- YOUR OBJECTIVE: What lines in the data below mention the string "following"? Copy them out.

[[ EXTRACTED MATERIAL, beginning ]]

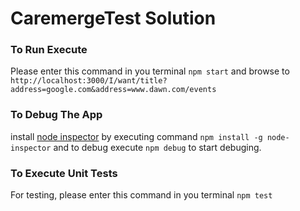 # CaremergeTest Solution
### To Run Execute
Please enter this command in you terminal `npm start`
and browse to 
`http://localhost:3000/I/want/title?address=google.com&address=www.dawn.com/events`

### To Debug The App
install [node inspector](https://github.com/node-inspector/node-inspector) by executing command `npm install -g node-inspector` and to debug execute
`npm debug` to start debuging.

### To Execute Unit Tests
For testing, please enter this command in you terminal  `npm test`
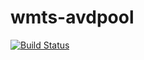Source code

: # wmts-avdpool
[![Build Status](https://travis-ci.org/edigonzales/wmts-avdpool.svg?branch=master)](https://travis-ci.org/edigonzales/wmts-avdpool)
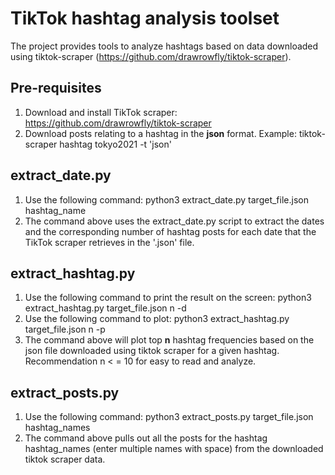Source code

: # TikTok hashtag analysis toolset 
The project provides tools to analyze hashtags based on data downloaded using tiktok-scraper (https://github.com/drawrowfly/tiktok-scraper).

## Pre-requisites
1. Download and install TikTok scraper: https://github.com/drawrowfly/tiktok-scraper
2. Download posts relating to a hashtag in the **json** format. Example: tiktok-scraper hashtag tokyo2021 -t 'json'

## extract_date.py
1. Use the following command: python3 extract_date.py target_file.json hashtag_name
2. The command above uses the extract_date.py script to extract the dates and the corresponding number of hashtag posts for each date that the TikTok scraper retrieves in the '.json' file.

## extract_hashtag.py
1. Use the following command to print the result on the screen: python3 extract_hashtag.py target_file.json n -d
2. Use the following command to plot: python3 extract_hashtag.py target_file.json n -p
3. The command above will plot top **n** hashtag frequencies based on the json file downloaded using tiktok scraper for a given hashtag. Recommendation n < = 10 for easy to read and analyze.

## extract_posts.py
1. Use the following command: python3 extract_posts.py target_file.json hashtag_names
2. The command above pulls out all the posts for the hashtag hashtag_names (enter multiple names with space) from the downloaded tiktok scraper data. 
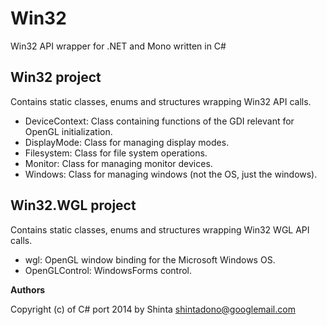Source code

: Win32
=====

Win32 API wrapper for .NET and Mono written in C#

Win32 project
-------------
Contains static classes, enums and structures wrapping Win32 API calls.
* DeviceContext: Class containing functions of the GDI relevant for OpenGL initialization.
* DisplayMode: Class for managing display modes.
* Filesystem: Class for file system operations.
* Monitor: Class for managing monitor devices.
* Windows: Class for managing windows (not the OS, just the windows).


Win32.WGL project
-----------------
Contains static classes, enums and structures wrapping Win32 WGL API calls.
* wgl: OpenGL window binding for the Microsoft Windows OS.
* OpenGLControl: WindowsForms control.

**Authors**

Copyright (c) of C# port 2014 by Shinta <shintadono@googlemail.com>
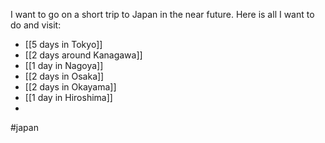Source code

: I want to go on a short trip to Japan in the near future. Here is all I want to do and visit:

- [[5 days in Tokyo]]
- [[2 days around Kanagawa]]
- [[1 day in Nagoya]]
- [[2 days in Osaka]]
- [[2 days in Okayama]]
- [[1 day in Hiroshima]]
- 

#japan
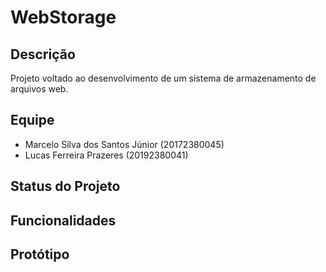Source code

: # WebStorage

## **Descrição**
Projeto voltado ao desenvolvimento de um sistema de armazenamento de arquivos web.


## **Equipe**
- Marcelo Silva dos Santos Júnior (20172380045)
- Lucas Ferreira Prazeres (20192380041)


## **Status do Projeto**


## **Funcionalidades**


## **Protótipo**
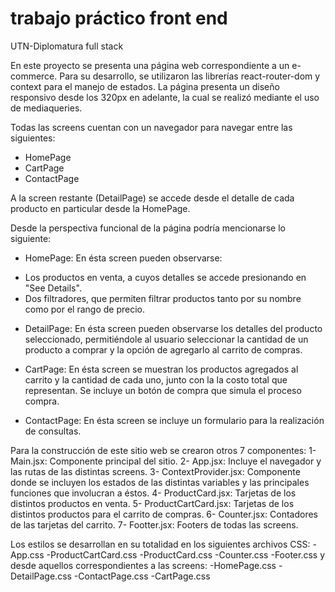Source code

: # trabajo práctico front end
UTN-Diplomatura full stack

En este proyecto se presenta una página web correspondiente a un e-commerce. 
Para su desarrollo, se utilizaron las librerías react-router-dom y context para el manejo de estados.
La página presenta un diseño responsivo desde los 320px en adelante, la cual se realizó mediante el uso de mediaqueries.

Todas las screens cuentan con un navegador para navegar entre las siguientes:
* HomePage
* CartPage
* ContactPage

A la screen restante (DetailPage) se accede desde el detalle de cada producto en particular desde la HomePage.

Desde la perspectiva funcional de la página podría mencionarse lo siguiente:

* HomePage:
En ésta screen pueden observarse:
- Los productos en venta, a cuyos detalles se accede presionando en "See Details".
- Dos filtradores, que permiten filtrar productos tanto por su nombre como por el rango de precio.

* DetailPage:
En ésta screen pueden observarse los detalles del producto seleccionado, permitiéndole al usuario seleccionar la cantidad de un producto a comprar 
y la opción de agregarlo al carrito de compras. 

* CartPage:
En ésta screen se muestran los productos agregados al carrito y la cantidad de cada uno, junto con la la costo total que representan.
Se incluye un botón de compra que simula el proceso compra.

* ContactPage:
En ésta screen se incluye un formulario para la realización de consultas.

Para la construcción de este sitio web se crearon otros 7 componentes:
1- Main.jsx: Componente principal del sitio.
2- App.jsx: Incluye el navegador y las rutas de las distintas screens.
3- ContextProvider.jsx: Componente donde se incluyen los estados de las distintas variables y las principales funciones que involucran a éstos.
4- ProductCard.jsx: Tarjetas de los distintos productos en venta.
5- ProductCartCard.jsx: Tarjetas de los distintos productos para el carrito de compras.
6- Counter.jsx: Contadores de las tarjetas del carrito. 
7- Footter.jsx: Footers de todas las screens.

Los estilos se desarrollan en su totalidad en los siguientes archivos CSS:
-App.css
-ProductCartCard.css
-ProductCard.css
-Counter.css
-Footer.css
y desde aquellos correspondientes a las screens:
-HomePage.css
-DetailPage.css
-ContactPage.css
-CartPage.css
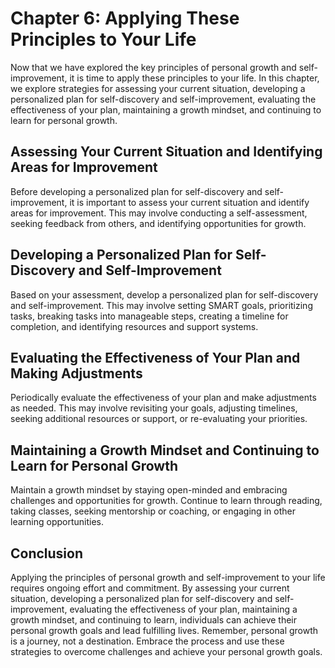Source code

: Chapter 6: Applying These Principles to Your Life
=================================================

Now that we have explored the key principles of personal growth and self-improvement, it is time to apply these principles to your life. In this chapter, we explore strategies for assessing your current situation, developing a personalized plan for self-discovery and self-improvement, evaluating the effectiveness of your plan, maintaining a growth mindset, and continuing to learn for personal growth.

Assessing Your Current Situation and Identifying Areas for Improvement
----------------------------------------------------------------------

Before developing a personalized plan for self-discovery and self-improvement, it is important to assess your current situation and identify areas for improvement. This may involve conducting a self-assessment, seeking feedback from others, and identifying opportunities for growth.

Developing a Personalized Plan for Self-Discovery and Self-Improvement
----------------------------------------------------------------------

Based on your assessment, develop a personalized plan for self-discovery and self-improvement. This may involve setting SMART goals, prioritizing tasks, breaking tasks into manageable steps, creating a timeline for completion, and identifying resources and support systems.

Evaluating the Effectiveness of Your Plan and Making Adjustments
----------------------------------------------------------------

Periodically evaluate the effectiveness of your plan and make adjustments as needed. This may involve revisiting your goals, adjusting timelines, seeking additional resources or support, or re-evaluating your priorities.

Maintaining a Growth Mindset and Continuing to Learn for Personal Growth
------------------------------------------------------------------------

Maintain a growth mindset by staying open-minded and embracing challenges and opportunities for growth. Continue to learn through reading, taking classes, seeking mentorship or coaching, or engaging in other learning opportunities.

Conclusion
----------

Applying the principles of personal growth and self-improvement to your life requires ongoing effort and commitment. By assessing your current situation, developing a personalized plan for self-discovery and self-improvement, evaluating the effectiveness of your plan, maintaining a growth mindset, and continuing to learn, individuals can achieve their personal growth goals and lead fulfilling lives. Remember, personal growth is a journey, not a destination. Embrace the process and use these strategies to overcome challenges and achieve your personal growth goals.
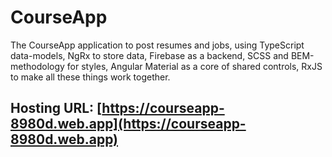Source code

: # CourseApp

The CourseApp application to post resumes and jobs, using TypeScript data-models, NgRx to store data, Firebase as a backend, SCSS and BEM-methodology for styles, Angular Material as a core of shared controls, RxJS to make all these things work together.

## Hosting URL: [https://courseapp-8980d.web.app](https://courseapp-8980d.web.app)
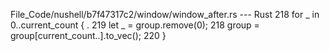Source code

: File_Code/nushell/b7f47317c2/window/window_after.rs --- Rust
218             for _ in 0..current_count {                                                                                                                    . 
219                 let _ = group.remove(0);                                                                                                                 218             group = group[current_count..].to_vec();
220             }                                                                                                                                                

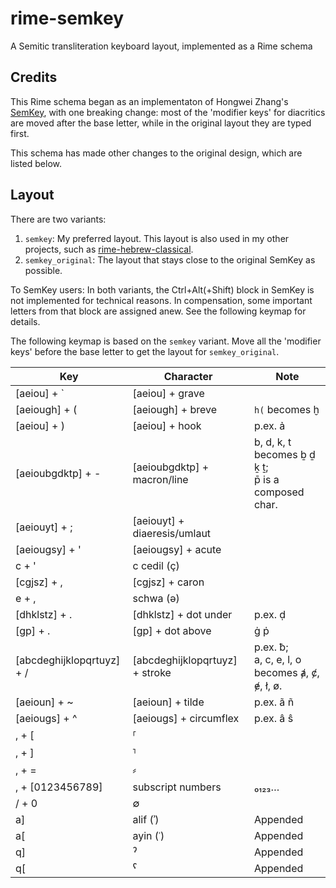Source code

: # rime-semkey

A Semitic transliteration keyboard layout, implemented as a Rime schema

## Credits

This Rime schema began as an implementaton of Hongwei Zhang's 
[SemKey](https://www.researchgate.net/publication/330501972),
with one breaking change: most of the 'modifier keys' for diacritics are moved
after the base letter, while in the original layout they are typed first.

This schema has made other changes to the original design, which are listed
below.

## Layout

There are two variants:

1. `semkey`: My preferred layout. This layout is also used in my other projects, such as [rime-hebrew-classical](https://github.com/mksinicus/rime-hebrew-classical).
1. `semkey_original`: The layout that stays close to the original SemKey as possible. 

To SemKey users: In both variants, the Ctrl+Alt(+Shift) block in SemKey is not implemented for technical reasons. In compensation, some important letters from that block are assigned anew. See the following keymap for details.

The following keymap is based on the `semkey` variant. Move all the 'modifier keys' before the base letter to get the layout for `semkey_original`.

| Key                       | Character                      | Note                                                   |
| ------------------------- | ------------------------------ | ------------------------------------------------------ |
| [aeiou] + \`              | [aeiou] + grave                |                                                        |
| [aeiough] + \(            | [aeiough] + breve              | `h(` becomes ḫ                                         |
| [aeiou] + )               | [aeiou] + hook                 | p.ex. ả                                                |
| [aeioubgdktp] + -         | [aeioubgdktp] + macron/line    | b, d, k, t becomes ḇ ḏ ḵ ṯ;<br />p̄ is a composed char. |
| [aeiouyt] + ;             | [aeiouyt] + diaeresis/umlaut   |                                                        |
| [aeiougsy] + '            | [aeiougsy] + acute             |                                                        |
| c + '                     | c cedil (ç)                    |                                                        |
| [cgjsz] + ,               | [cgjsz] + caron                |                                                        |
| e + ,                     | schwa (ǝ)                      |                                                        |
| [dhklstz] + .             | [dhklstz] + dot under          | p.ex. ḍ                                                |
| [gp] + .                  | [gp] + dot above               | ġ ṗ                                                    |
| [abcdeghijklopqrtuyz] + / | [abcdeghijklopqrtuyz] + stroke | p.ex. ƀ;<br />a, c, e, l, o becomes ⱥ, ȼ, ɇ, ł, ø.     |
| [aeioun] + ~              | [aeioun] + tilde               | p.ex. ã ñ                                              |
| [aeiougs] + ^             | [aeiougs] + circumflex         | p.ex. â ŝ                                              |
| , + [                     | ⸢                              |                                                        |
| , + ]                     | ⸣                              |                                                        |
| , + =                     | ⸗                              |                                                        |
| , + [0123456789]          | subscript numbers              | ₀₁₂₃…                                                  |
| / + 0                     | ∅                              |                                                        |
| a]                        | alif (ʾ)                       | Appended                                               |
| a[                        | ayin (ʿ)                       | Appended                                               |
| q]                        | ˀ                              | Appended                                               |
| q[                        | ˁ                              | Appended                                               |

[[ EXTRACTED MATERIAL, end ]]

- TASK RESPONSE:
1. Use the following command: python3 extract_date.py target_file.json hashtag_name
1. Use the following command to print the result on the screen: python3 extract_hashtag.py target_file.json n -d
2. Use the following command to plot: python3 extract_hashtag.py target_file.json n -p
1. Use the following command: python3 extract_posts.py target_file.json hashtag_names
To SemKey users: In both variants, the Ctrl+Alt(+Shift) block in SemKey is not implemented for technical reasons. In compensation, some important letters from that block are assigned anew. See the following keymap for details.
The following keymap is based on the `semkey` variant. Move all the 'modifier keys' before the base letter to get the layout for `semkey_original`.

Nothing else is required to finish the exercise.